··· Entries shown ···
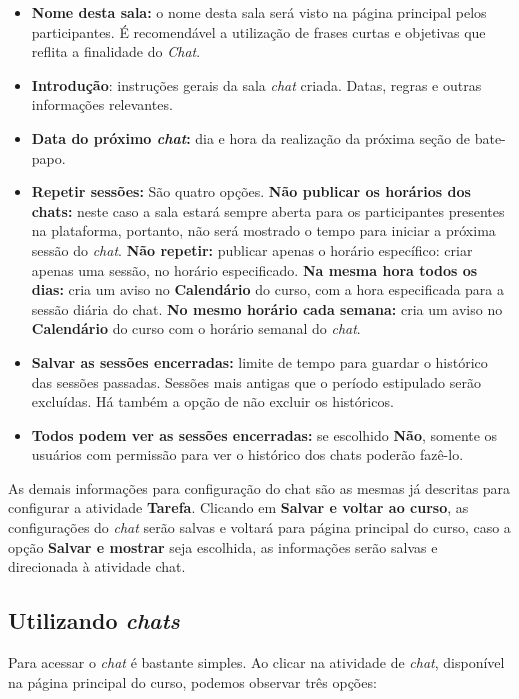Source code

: \begin{itemize}
 \item \textbf{Nome desta sala:} o nome desta sala será visto na página principal pelos participantes. É recomendável a utilização de frases curtas e objetivas que reflita a finalidade do \textit{Chat}.
\item \textbf{Introdução}: instruções gerais da sala \textit{chat} criada. Datas, regras e outras informações relevantes.
\item \textbf{Data do próximo \textit{chat}:} dia e hora da realização da próxima seção de bate-papo.
\item \textbf{Repetir sessões:} São quatro opções.
\subitem \textbf{Não publicar os horários dos chats:} neste caso a sala estará sempre aberta para os participantes presentes na plataforma, portanto, não será mostrado o tempo para iniciar a próxima sessão do \textit{chat}.
\subitem  \textbf{Não repetir:} publicar apenas o horário específico: criar apenas uma sessão, no horário especificado.
\subitem  \textbf{Na mesma hora todos os dias:} cria um aviso no \textbf{Calendário} do curso, com a hora especificada para a sessão diária do chat.
\subitem  \textbf{No mesmo horário cada semana:} cria um aviso no \textbf{Calendário} do curso com o horário semanal do \textit{chat}.
\item \textbf{Salvar as sessões encerradas:} limite de tempo para guardar o histórico das sessões passadas. Sessões mais antigas que o período estipulado serão excluídas. Há também a opção de não excluir os históricos.
\item \textbf{Todos podem ver as sessões encerradas:} se escolhido \textbf{Não}, somente os usuários com permissão para ver o histórico dos chats poderão fazê-lo.
\end{itemize}

As demais informações para configuração do chat são as mesmas já descritas para configurar a atividade \textbf{Tarefa}. Clicando em \textbf{Salvar e voltar ao curso}, as configurações do \textit{chat} serão salvas e voltará para página principal do curso, caso a opção \textbf{Salvar e mostrar} seja escolhida, as informações serão salvas e direcionada à atividade chat.

\subsection{Utilizando \textit{chats}}

Para acessar o \textit{chat} é bastante simples. Ao clicar na atividade de \textit{chat}, disponível na página principal do curso, podemos observar três opções:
···
*Task to complete*.
From the listing, reproduce every line where the word "histórico" is present.

*Task solution*.
\item \textbf{Salvar as sessões encerradas:} limite de tempo para guardar o histórico das sessões passadas. Sessões mais antigas que o período estipulado serão excluídas. Há também a opção de não excluir os históricos.
\item \textbf{Todos podem ver as sessões encerradas:} se escolhido \textbf{Não}, somente os usuários com permissão para ver o histórico dos chats poderão fazê-lo.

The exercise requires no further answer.